We have presented intermediate resolution (R = 2050-2150) spectroscopic observations of the variable star V39 in IC 1613 secured with VIMOS at the VLT. The final spectrum is the combination of 19 blue spectra and 10 red spectra and is characterized by i) strong P-Cygni profiles in the Balmer lines and Fe II lines; ii) an hybrid character, more consistent with an early type supergiant (B-A) in the blue and a late type (G) in the red. All spectral features are consistent in radial velocity with the star belonging to IC 1613.

The individual spectra do not show significant radial velocity variations in spite of the time span covered, which is longer than one photometric period (during which photometric changes are larger than one magnitude in B and decrease with wavelength), and show only moderate spectral line variations. Therefore we have discarded scenarios including a binary system, specially those demanding large radial velocity variations. We also discarded the scenario proposed by Mantegazza et al. (2002) (a Galactic W Virginis star plus an IC 1613 red supergiant) because it is not consistent with the system belonging to IC 1613 and the observations do not show the spectral characteristics and changes of a W Virginis star. We propose a scenario consisting of an early (B-A) type star surrounded by a hot ($\sim$5000 K) thick disk precessing around it. Although this scenario can potentially explain the photometric changes and its wavelength dependence as well as the lack of significant spectroscopic changes, details have to be worked out (for example, the cause of disk precession) and independent evidence (like for example the presence of double peaks in spectral lines) has still to be obtained.

The analysis of the spectrum under the assumption that this is a single star indicates a low-metallicity (Fe $\sim$ 0.2 Fe$_\odot$, from the iron P-Cygni lines), hot evolved star with a strong wind. The agreement of this result with other spectroscopic Fe or isochrone fitting global metallicities (Tautvaisiene et al. 2007; Skillman et al. 2003) on the one hand and the stellar and nebular O abundances on the other (Bresolin et al. 2007; Lee et al. 2003) strongly points to a low [$\alpha$/Fe] ratio in IC 1613 as compared to solar values, although more work will be needed to confirm this possibility.

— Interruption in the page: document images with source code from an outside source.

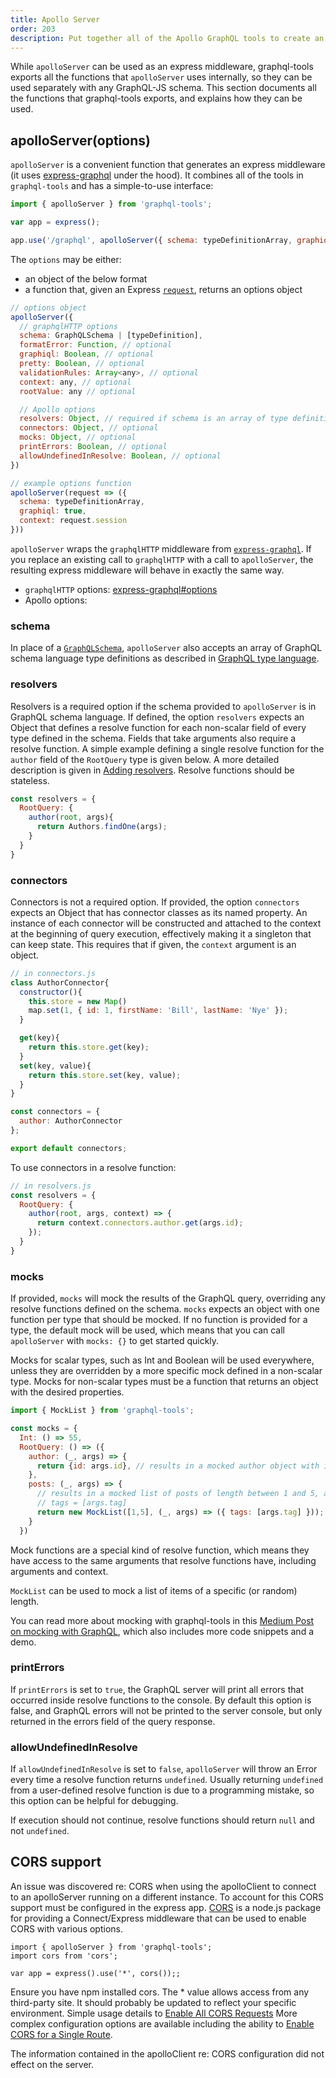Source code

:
 ```yaml
---
title: Apollo Server
order: 203
description: Put together all of the Apollo GraphQL tools to create an HTTP server.
---
```


While `apolloServer` can be used as an express middleware, graphql-tools exports all the functions that `apolloServer` uses internally, so they can be used separately with any GraphQL-JS schema. This section documents all the functions that graphql-tools exports, and explains how they can be used.

<h2 id="apolloServer">apolloServer(options)</h2>

`apolloServer` is a convenient function that generates an express middleware (it uses [express-graphql](https://github.com/graphql/express-graphql) under the hood). It combines all of the tools in `graphql-tools` and has a simple-to-use interface:

```js
import { apolloServer } from 'graphql-tools';

var app = express();

app.use('/graphql', apolloServer({ schema: typeDefinitionArray, graphiql: true }));
```

The `options` may be either:
- an object of the below format
- a function that, given an Express [`request`](http://expressjs.com/en/4x/api.html#req), returns an options object

```js
// options object
apolloServer({
  // graphqlHTTP options
  schema: GraphQLSchema | [typeDefinition],
  formatError: Function, // optional
  graphiql: Boolean, // optional
  pretty: Boolean, // optional
  validationRules: Array<any>, // optional
  context: any, // optional
  rootValue: any // optional

  // Apollo options
  resolvers: Object, // required if schema is an array of type definitions
  connectors: Object, // optional
  mocks: Object, // optional
  printErrors: Boolean, // optional
  allowUndefinedInResolve: Boolean, // optional
})

// example options function
apolloServer(request => ({
  schema: typeDefinitionArray,
  graphiql: true,
  context: request.session
}))
```

`apolloServer` wraps the `graphqlHTTP` middleware from [`express-graphql`](https://github.com/graphql/express-graphql). If you replace an existing call to `graphqlHTTP` with a call to `apolloServer`, the resulting express middleware will behave in exactly the same way.

- `graphqlHTTP` options: [express-graphql#options](https://github.com/graphql/express-graphql#options)
- Apollo options:

<h3 id="schema">schema</h3>

In place of a [`GraphQLSchema`](http://graphql.org/docs/api-reference-type-system/#graphqlschema), `apolloServer` also accepts an array of GraphQL schema language type definitions as described in [GraphQL type language](generate-schema.html).

<h3 id="resolvers">resolvers</h3>

Resolvers is a required option if the schema provided to `apolloServer` is in GraphQL schema language. If defined, the option `resolvers` expects an Object that defines a resolve function for each non-scalar field of every type defined in the schema. Fields that take arguments also require a resolve function. A simple example defining a single resolve function for the `author` field of the `RootQuery` type is given below. A more detailed description is given in [Adding resolvers](resolvers.html). Resolve functions should be stateless.

```js
const resolvers = {
  RootQuery: {
    author(root, args){
      return Authors.findOne(args);
    }
  }
}
```

<h3 id="connectors">connectors</h3>

Connectors is not a required option. If provided, the option `connectors` expects an Object that has connector classes as its named property. An instance of each connector will be constructed and attached to the context at the beginning of query execution, effectively making it a singleton that can keep state. This requires that if given, the `context` argument is an object.

```js
// in connectors.js
class AuthorConnector{
  constructor(){
    this.store = new Map()
    map.set(1, { id: 1, firstName: 'Bill', lastName: 'Nye' });
  }

  get(key){
    return this.store.get(key);
  }
  set(key, value){
    return this.store.set(key, value);
  }
}

const connectors = {
  author: AuthorConnector
};

export default connectors;
```

To use connectors in a resolve function:
```js
// in resolvers.js
const resolvers = {
  RootQuery: {
    author(root, args, context) => {
      return context.connectors.author.get(args.id);
    });
  }
}
```

<h3 id="mocks">mocks</h3>

If provided, `mocks` will mock the results of the GraphQL query, overriding any resolve functions defined on the schema. `mocks` expects an object with one function per type that should be mocked. If no function is provided for a type, the default mock will be used, which means that you can call `apolloServer` with `mocks: {}` to get started quickly.

Mocks for scalar types, such as Int and Boolean will be used everywhere, unless they are overridden by a more specific mock defined in a non-scalar type. Mocks for non-scalar types must be a function that returns an object with the desired properties.

```js
import { MockList } from 'graphql-tools';

const mocks = {
  Int: () => 55,
  RootQuery: () => ({
    author: (_, args) => {
      return {id: args.id}, // results in a mocked author object with id args.id
    },
    posts: (_, args) => {
      // results in a mocked list of posts of length between 1 and 5, all having
      // tags = [args.tag]
      return new MockList([1,5], (_, args) => ({ tags: [args.tag] }));
    }
  })
```

Mock functions are a special kind of resolve function, which means they have access to the same arguments that resolve functions have, including arguments and context.

`MockList` can be used to mock a list of items of a specific (or random) length.

You can read more about mocking with graphql-tools in this [Medium Post on mocking with GraphQL](https://medium.com/apollo-stack/mocking-your-server-with-just-one-line-of-code-692feda6e9cd), which also includes more code snippets and a demo.


<h3 id="printerrors">printErrors</h3>

If `printErrors` is set to `true`, the GraphQL server will print all errors that occurred inside resolve functions to the console. By default this option is false, and GraphQL errors will not be printed to the server console, but only returned in the errors field of the query response.

<h3 id="allowundefinedinresolve">allowUndefinedInResolve</h3>

If `allowUndefinedInResolve` is set to `false`, `apolloServer` will throw an Error every time a resolve function returns `undefined`. Usually returning `undefined` from a user-defined resolve function is due to a programming mistake, so this option can be helpful for debugging.

If execution should not continue, resolve functions should return `null` and not `undefined`.

<h2 id="corsSupport">CORS support</h2>

An issue was discovered re: CORS when using the apolloClient to connect to an apolloServer running on a different instance. 
To account for this CORS support must be configured in the express app. [CORS](https://github.com/expressjs/cors) is a node.js package for providing a Connect/Express middleware that can be used to enable CORS with various options. 

```
import { apolloServer } from 'graphql-tools';
import cors from 'cors';

var app = express().use('*', cors());;
```

Ensure you have npm installed cors. The * value allows access from any third-party site. It should probably be updated to reflect your specific environment. Simple usage details to [Enable All CORS Requests](https://github.com/expressjs/cors#simple-usage-enable-all-cors-requests) More complex configuration options are available including the ability to [Enable CORS for a Single Route](https://github.com/expressjs/cors#enable-cors-for-a-single-route).

The information contained in the apolloClient re: CORS configuration did not effect on the server.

From its position in the HRD the star lies in the low-luminosity edge of LBV and LBV candidates and its progenitor may have had a mass of about 25 $M_\odot$ (which would be close to the present mass). The derived mass-loss rate is higher than expected for a star of the given luminosity and metallicity, and it may represent a challenge to theory. The terminal velocity is consistent with other LBVc, and we could not confirm the suggestion by Izotov & Thuan (2009) that it increases at low metallicities. Our result agrees with that of Drissen et al. (2001) for NGC 2363-V1. If confirmed, V39 would be the resolved LBV candidate located in the most metal poor environment known to date. Alternatively, the star could be a high-luminosity version of a sgB[e]. This second alternative would imply some significant dust formation around V39 (which we could neither confirm nor reject) and is not inconsistent with the star being an LBV at some stage in its evolution.

The combination of the low abundances with the high mass-loss rate raises the issue of how the winds of evolved stars behave at low metallicities (like those of LBV and sgB[e] stars) and whether they are driven by line radiation, pulsations or continuum radiation playing a stronger role than in Galactic stars. Our data are not sufficient to explore this question in detail. Higher resolution spectra, allowing us to dissentangle the contributions of the star from that of possible circumstellar material, disk or faint companion are needed.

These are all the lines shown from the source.